## [Your objective]
Where the word "isWord" occurs in a line of the data, return the whole line.
#####
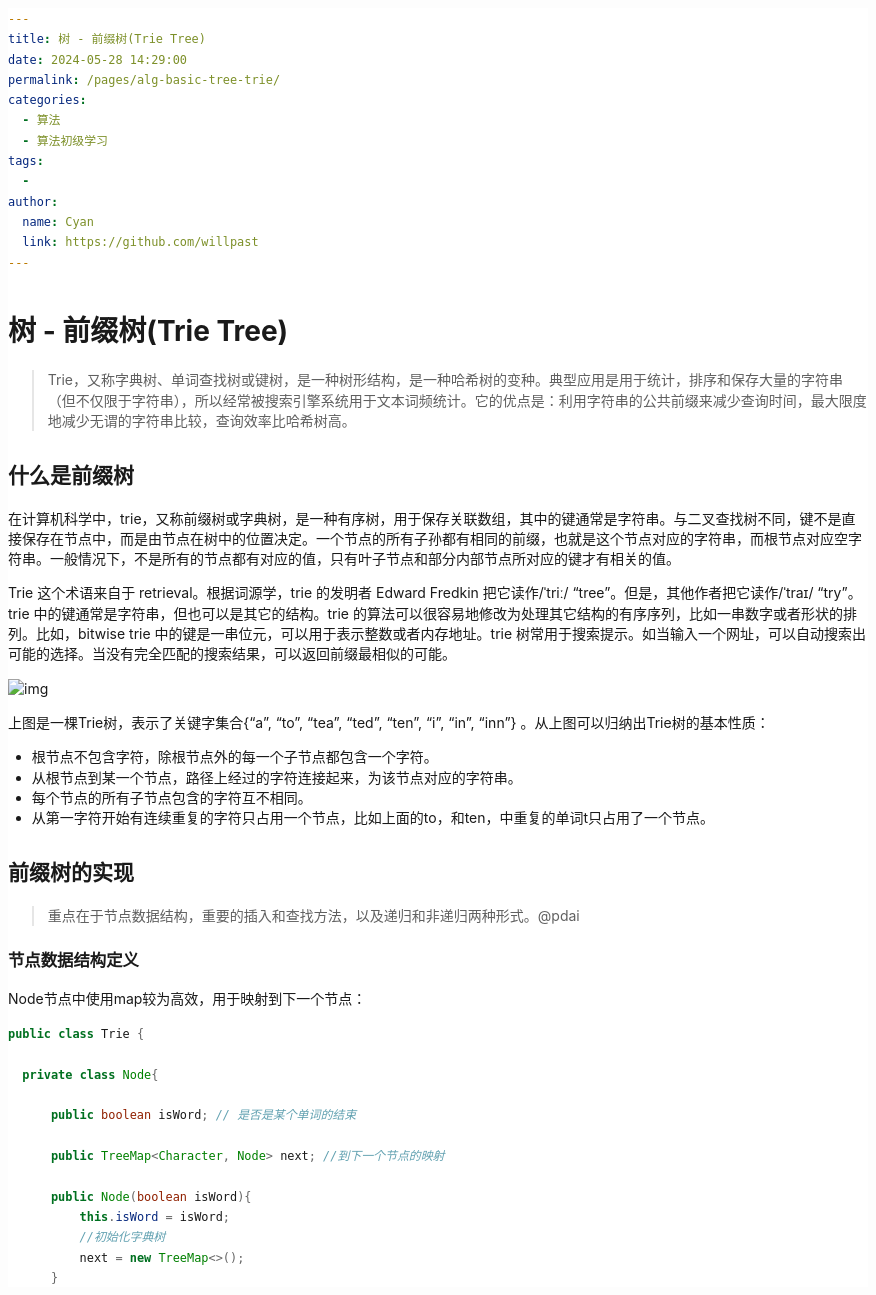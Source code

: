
 ```yaml
---
title: 树 - 前缀树(Trie Tree)
date: 2024-05-28 14:29:00
permalink: /pages/alg-basic-tree-trie/
categories:
  - 算法
  - 算法初级学习
tags:
  - 
author: 
  name: Cyan
  link: https://github.com/willpast
---
```

# 树 - 前缀树(Trie Tree)

>
> Trie，又称字典树、单词查找树或键树，是一种树形结构，是一种哈希树的变种。典型应用是用于统计，排序和保存大量的字符串（但不仅限于字符串），所以经常被搜索引擎系统用于文本词频统计。它的优点是：利用字符串的公共前缀来减少查询时间，最大限度地减少无谓的字符串比较，查询效率比哈希树高。 
## 什么是前缀树

在计算机科学中，trie，又称前缀树或字典树，是一种有序树，用于保存关联数组，其中的键通常是字符串。与二叉查找树不同，键不是直接保存在节点中，而是由节点在树中的位置决定。一个节点的所有子孙都有相同的前缀，也就是这个节点对应的字符串，而根节点对应空字符串。一般情况下，不是所有的节点都有对应的值，只有叶子节点和部分内部节点所对应的键才有相关的值。

Trie 这个术语来自于 retrieval。根据词源学，trie 的发明者 Edward Fredkin 把它读作/ˈtriː/
“tree”。但是，其他作者把它读作/ˈtraɪ/ “try”。trie 中的键通常是字符串，但也可以是其它的结构。trie
的算法可以很容易地修改为处理其它结构的有序序列，比如一串数字或者形状的排列。比如，bitwise trie
中的键是一串位元，可以用于表示整数或者内存地址。trie
树常用于搜索提示。如当输入一个网址，可以自动搜索出可能的选择。当没有完全匹配的搜索结果，可以返回前缀最相似的可能。

![img](https://cdn.jsdelivr.net/gh/willpast/image/blog/ka_java/alg-tree-trie-1.png)

上图是一棵Trie树，表示了关键字集合{“a”, “to”, “tea”, “ted”, “ten”, “i”, “in”, “inn”}
。从上图可以归纳出Trie树的基本性质：

  * 根节点不包含字符，除根节点外的每一个子节点都包含一个字符。
  * 从根节点到某一个节点，路径上经过的字符连接起来，为该节点对应的字符串。
  * 每个节点的所有子节点包含的字符互不相同。
  * 从第一字符开始有连续重复的字符只占用一个节点，比如上面的to，和ten，中重复的单词t只占用了一个节点。

## 前缀树的实现

> 重点在于节点数据结构，重要的插入和查找方法，以及递归和非递归两种形式。@pdai

### 节点数据结构定义

Node节点中使用map较为高效，用于映射到下一个节点：

    
```java
public class Trie {
 
  private class Node{

      public boolean isWord; // 是否是某个单词的结束
      
      public TreeMap<Character, Node> next; //到下一个节点的映射

      public Node(boolean isWord){
          this.isWord = isWord;
          //初始化字典树
          next = new TreeMap<>();
      }
```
#####
## [Completed exercise]
      public boolean isWord; // 是否是某个单词的结束
      public Node(boolean isWord){
          this.isWord = isWord;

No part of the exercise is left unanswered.